メモ帳用ブログ

色々な雑記。

映画のグリッドマンユニバースの評判が良かったから見た。評判通りに面白かった。グリッドマンは好きだし結末そのものにも不満はないけど、想像に任せる部分が多すぎて少し消化不良、という人ほどおすすめ。最悪、ダイナゼノンは見てなくても話がわからないってことはない。
オーフェン好きならキエサルヒマの終端みたいだったといえば伝わるかな。たとえで出すにはマイナーすぎるかも。
グリッドマンよりダイナゼノンのほうが好みだったけど、同じくらい好きになった。
グリッドマンの感想はリアルタイムで何回か書いたけどダイナゼノンの感想は書いてなかったな。
ダイナゼノンはテーマや結論というよりも前提がすごくメタいアニメというか、生々しくてリアル系の現代社会・現代人がスーパー系超古代文明人・超古代文明ロボに掻き乱される、秩序に混沌が入り込んでからの日々は非日常のようでいて……、という構造の作品だ。リアル系ロボものとかリアル系特撮とかリアル系アメコミものとかのあくまで「リアル系」であってリアルではないお約束・メタっぽさをあえて全開にやっている。だから間口は狭め。正直初見だと第1話はノリがわからなくてとっつきにくい。でも第3話で勢いで宇宙まで行っちゃったり、第4話でヒロインが通学のためにダイナウイングを乗り回したり一般人に全然バレなかったりするあたりからロボ・メカ怪獣パートのノリが掴みやすくなる。設定面はもう少し踏み込んで明言してほしかった部分もある。ただ、ドラマ面での語り残しは感じない。面倒くささに焦点を当てつつも人間関係を肯定的に描いている作品だ。絆という漢字が本来は獣を拘束する綱のことを指していたと知っておくと内容を掴みやすい。絆は近代に入るまではもっぱら否定的な意味での人々の繋がりや束縛、しがらみを意味する言葉だった。出家の妨げとなる妻子との関係を表すのによく使われた。他にも英語のbondなど、結束と束縛の両面の意味を持つ言葉は数多くある。
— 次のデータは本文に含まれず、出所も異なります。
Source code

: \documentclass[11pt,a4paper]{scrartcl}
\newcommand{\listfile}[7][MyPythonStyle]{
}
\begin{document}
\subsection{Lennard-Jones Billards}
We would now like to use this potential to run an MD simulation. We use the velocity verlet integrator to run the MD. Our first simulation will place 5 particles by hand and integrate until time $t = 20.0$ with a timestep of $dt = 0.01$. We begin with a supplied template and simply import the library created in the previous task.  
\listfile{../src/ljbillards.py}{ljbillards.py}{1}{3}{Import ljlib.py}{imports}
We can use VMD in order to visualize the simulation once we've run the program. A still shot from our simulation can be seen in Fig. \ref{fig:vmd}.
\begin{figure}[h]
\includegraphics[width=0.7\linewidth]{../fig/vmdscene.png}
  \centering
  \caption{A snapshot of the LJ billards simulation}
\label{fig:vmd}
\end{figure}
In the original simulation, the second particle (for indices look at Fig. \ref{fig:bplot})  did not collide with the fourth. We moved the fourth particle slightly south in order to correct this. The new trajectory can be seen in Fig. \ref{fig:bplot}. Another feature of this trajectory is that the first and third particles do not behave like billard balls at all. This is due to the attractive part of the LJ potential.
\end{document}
怪獣とは自由そのものだとある人物は言った。「本当の怪獣使いは眠ったりしない」とも。グリッドマンにも裏腹な含みのこもった「本当の人間は眠ったりしない」というセリフが存在する。怪獣は人の感情から生まれながらも人の理の外にあり、心を持たない。ならば心とは。そして心を持つ怪獣とは。怪獣優生思想とは何を意味するのか。怪獣使いの素質とは何で、素質を持つ者の中でも怪獣使いになる者とならない者を分けるのは何か。感情を制御するものと何か。
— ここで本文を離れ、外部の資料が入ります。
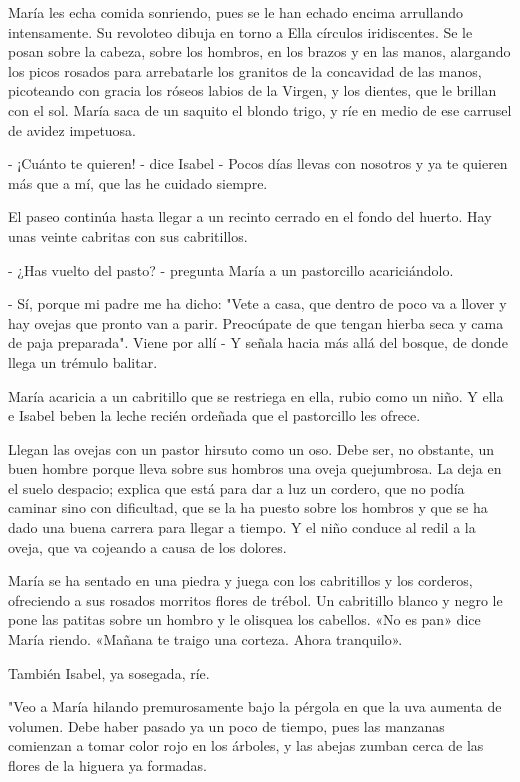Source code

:\documentclass[12pt]{book} %
\begin{document}
María les echa comida sonriendo, pues se le han echado encima arrullando intensamente. Su revoloteo dibuja en torno a Ella círculos iridiscentes. Se le posan sobre la cabeza, sobre los hombros, en los brazos y en las manos, alargando los picos rosados para arrebatarle los granitos de la concavidad de las manos, picoteando con gracia los róseos labios de la Virgen, y los dientes, que le brillan con el sol. María saca de un saquito el blondo trigo, y ríe en medio de ese carrusel de avidez impetuosa. 

- ¡Cuánto te quieren! - dice Isabel - Pocos días llevas con nosotros y ya te quieren más que a mí, que las he cuidado siempre. 

El paseo continúa hasta llegar a un recinto cerrado en el fondo del huerto. Hay unas veinte cabritas con sus cabritillos. 

- ¿Has vuelto del pasto? - pregunta María a un pastorcillo acariciándolo. 

- Sí, porque mi padre me ha dicho: "Vete a casa, que dentro de poco va a llover y hay ovejas que pronto van a parir. Preocúpate de que tengan hierba seca y cama de paja preparada". Viene por allí - Y señala hacia más allá del bosque, de donde llega un trémulo balitar. 

María acaricia a un cabritillo que se restriega en ella, rubio como un niño. Y ella e Isabel beben la leche recién ordeñada que el pastorcillo les ofrece. 

Llegan las ovejas con un pastor hirsuto como un oso. Debe ser, no obstante, un buen hombre porque lleva sobre sus hombros una oveja quejumbrosa. La deja en el suelo despacio; explica que está para dar a luz un cordero, que no podía caminar sino con dificultad, que se la ha puesto sobre los hombros y que se ha dado una buena carrera para llegar a tiempo. Y el niño conduce al redil a la oveja, que va cojeando a causa de los dolores. 

María se ha sentado en una piedra y juega con los cabritillos y los corderos, ofreciendo a sus rosados morritos flores de trébol. Un cabritillo blanco y negro le pone las patitas sobre un hombro y le olisquea los cabellos. «No es pan» dice María riendo. «Mañana te traigo una corteza. Ahora tranquilo». 

También Isabel, ya sosegada, ríe. 

"Veo a María hilando premurosamente bajo la pérgola en que la uva aumenta de volumen. Debe haber pasado ya un poco de tiempo, pues las manzanas comienzan a tomar color rojo en los árboles, y las abejas zumban cerca de las flores de la higuera ya formadas. 
\end{document}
ダイナゼノンはほぼ主人公の麻中蓬(公式での主人公というかヒーローはガウマ)の名前の由来が「麻中之蓬」(ねじ曲がりやすい性質を持って生まれたものも真っ直ぐなものに囲まれて育てば真っ直ぐになる)というところからして人間関係の物語だし、人間同士の感情の物語だ。ちなみにダイナゼノンのキャラの名前はほとんどが故事成語から採られている*1
映画のキャラの出番はグリッドマン2でダイナゼノン1くらい。ダイナゼノンのキャラはメインのドラマにはあまり食い込まないけど美味しいパート多め。やや切なめの本編ラストに対するハッピー盛り盛りの後日談でもあるからダイナゼノン好きにもおすすめ。
お腹いっぱいの出来。
追記。
もう公式というか宣伝でのネタバレが始まりだした部分だけど


レ、レックス……だと!?
メガミマガジンの対談を読む限りだと、最終回で人としての生は終わってて、現在は「メカが本当の姿で、人間は仮の姿」*2って状態なんだな。深刻に考えるとホラーだ。しかも思い付きを半ば冗談として語っている風とはいえ(設定の整合怪しい気がするし)、新世紀中学生はみんな自分の人生に一段落を付けた存在かもしれないという。
でもどんなかたちだとしてあの続きがあって、心残りをきれいに晴らす機会が与えられて、となると、やっぱり良かったんだなって。
以下、個人的なダイナゼノンの要約。
5000年前、国から利用され、やがて危険視され、消されそうになった怪獣使いたちは反逆を起こした。彼らは人間の社会に絶望し、怪獣たちのための世界を作るべく怪獣優生思想となる。怪獣使いのガウマは自分たちを裏切り殺そうとしている国*3の側に付き、4人の仲間たちを裏切った。ガウマは「国を裏切ったのはお前ら怪獣優生思想だろ」と告げつつも、仲間たちの側にだって理屈があることはわかっていた。死にゆくジュウガに「そんなに国が大切ですか」と問われ、「俺が大切にしているものは国じゃない」と呟いた。ガウマが守ろうとしたものは愛する姫の教えくれた3つのことだった。約束と愛と……。そしてガウマも力尽きた。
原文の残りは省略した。